Principle:Apache Dolphinscheduler Cluster Health Monitoring
| Knowledge Sources | |
|---|---|
| Domains | Distributed_Systems, Cluster_Management |
| Last Updated | 2026-02-10 00:00 GMT |
Overview
A registry-based cluster health monitoring system that tracks master and worker node availability through heartbeat subscriptions, maintaining a live topology map with slot-based work distribution.
Description
The Cluster Health Monitoring principle defines how DolphinScheduler maintains awareness of all nodes in the distributed cluster. MasterClusters and WorkerClusters subscribe to a service registry (e.g., ZooKeeper) for heartbeat events. When nodes join, leave, or update their status, the cluster objects update their internal maps and notify registered listeners. MasterSlotManager uses the master cluster topology to assign work slots, ensuring even distribution of workflow processing across master instances.
Worker clusters additionally maintain a worker-group-to-address mapping, enabling the dispatcher to find available workers for each group. The ClusterManager orchestrates the initialization of both cluster objects at startup.
Usage
Cluster health monitoring is automatically initialized by the master server via ClusterManager.start().

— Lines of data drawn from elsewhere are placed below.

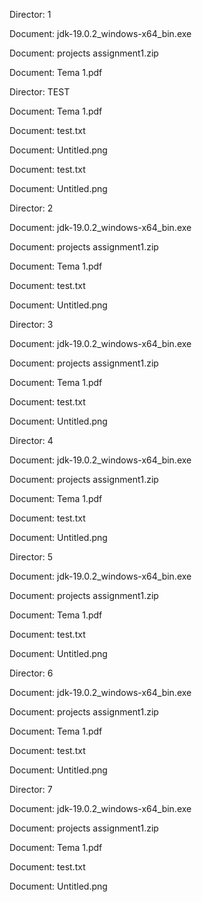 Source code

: Director: 1

  Document: jdk-19.0.2_windows-x64_bin.exe
  
  Document: projects assignment1.zip
  
  Document: Tema 1.pdf
  
  Director: TEST
  
   Document: Tema 1.pdf
    
   Document: test.txt
    
   Document: Untitled.png
  
  Document: test.txt
  
  Document: Untitled.png

Director: 2

  Document: jdk-19.0.2_windows-x64_bin.exe
  
  Document: projects assignment1.zip
  
  Document: Tema 1.pdf
  
  Document: test.txt
  
  Document: Untitled.png

Director: 3

  Document: jdk-19.0.2_windows-x64_bin.exe
  
  Document: projects assignment1.zip
  
  Document: Tema 1.pdf
  
  Document: test.txt
  
  Document: Untitled.png

Director: 4
  
  Document: jdk-19.0.2_windows-x64_bin.exe

  Document: projects assignment1.zip
  
  Document: Tema 1.pdf
  
  Document: test.txt
  
  Document: Untitled.png

Director: 5
 
  Document: jdk-19.0.2_windows-x64_bin.exe
  
  Document: projects assignment1.zip
  
  Document: Tema 1.pdf
  
  Document: test.txt
  
  Document: Untitled.png

Director: 6

  Document: jdk-19.0.2_windows-x64_bin.exe
  
  Document: projects assignment1.zip
  
  Document: Tema 1.pdf
  
  Document: test.txt
  
  Document: Untitled.png

Director: 7

  Document: jdk-19.0.2_windows-x64_bin.exe
  
  Document: projects assignment1.zip
  
  Document: Tema 1.pdf
  
  Document: test.txt
  
  Document: Untitled.png
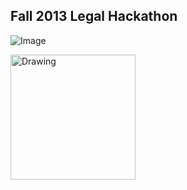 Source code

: ## Fall 2013 Legal Hackathon 

![Image](https://pbs.twimg.com/media/BV1000XIQAADHvo.jpg)

<img src="https://pbs.twimg.com/media/BV1000XIQAADHvo.jpg)" alt="Drawing" style="width: 200px;"/>
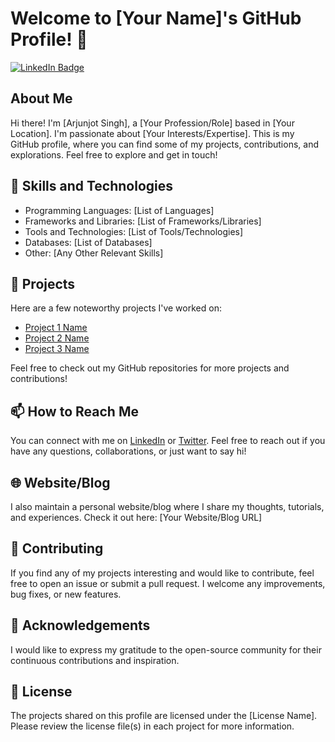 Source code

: # Welcome to [Your Name]'s GitHub Profile! 👋

[![LinkedIn Badge](https://img.shields.io/badge/-LinkedIn-blue?style=flat-square&logo=Linkedin&logoColor=white&link=[YOUR_LINKEDIN_PROFILE_URL])](https://www.linkedin.com/in/[arjunjot-singh-3512561a0]/)

## About Me

Hi there! I'm [Arjunjot Singh], a [Your Profession/Role] based in [Your Location]. I'm passionate about [Your Interests/Expertise]. This is my GitHub profile, where you can find some of my projects, contributions, and explorations. Feel free to explore and get in touch!

## 🧰 Skills and Technologies

- Programming Languages: [List of Languages]
- Frameworks and Libraries: [List of Frameworks/Libraries]
- Tools and Technologies: [List of Tools/Technologies]
- Databases: [List of Databases]
- Other: [Any Other Relevant Skills]

## 🔭 Projects

Here are a few noteworthy projects I've worked on:

- [Project 1 Name](link-to-project)
- [Project 2 Name](link-to-project)
- [Project 3 Name](link-to-project)

Feel free to check out my GitHub repositories for more projects and contributions!

## 📫 How to Reach Me

You can connect with me on [LinkedIn](https://www.linkedin.com/in/[YOUR_LINKEDIN_USERNAME]/) or [Twitter](https://twitter.com/[YOUR_TWITTER_USERNAME]). Feel free to reach out if you have any questions, collaborations, or just want to say hi!

## 🌐 Website/Blog

I also maintain a personal website/blog where I share my thoughts, tutorials, and experiences. Check it out here: [Your Website/Blog URL]

## 🤝 Contributing

If you find any of my projects interesting and would like to contribute, feel free to open an issue or submit a pull request. I welcome any improvements, bug fixes, or new features.

## 🙏 Acknowledgements

I would like to express my gratitude to the open-source community for their continuous contributions and inspiration.

## 📝 License

The projects shared on this profile are licensed under the [License Name]. Please review the license file(s) in each project for more information.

It runs continuously in the background, processing registry events and maintaining the live topology.
Theoretical Basis
The monitoring follows the Observer Pattern over a Service Registry:
- Registry: External service (ZooKeeper) stores node heartbeats
- Subscriber: AbstractClusterSubscribeListener receives ADD/REMOVE/UPDATE events
- Topology Map: MasterClusters and WorkerClusters maintain live node sets
- Slot Management: MasterSlotManager assigns slots based on master count
// Monitoring flow
RegistryClient.subscribe("/masters", masterCluster)
RegistryClient.subscribe("/workers", workerCluster)
// On heartbeat event:
onServerAdded(metadata): // node joined cluster
serverMap.put(address, metadata)
notifyListeners(ADD)
rebalanceSlots()
onServerRemove(metadata): // node left/crashed
serverMap.remove(address)
notifyListeners(REMOVE)
rebalanceSlots()
triggerFailover(metadata)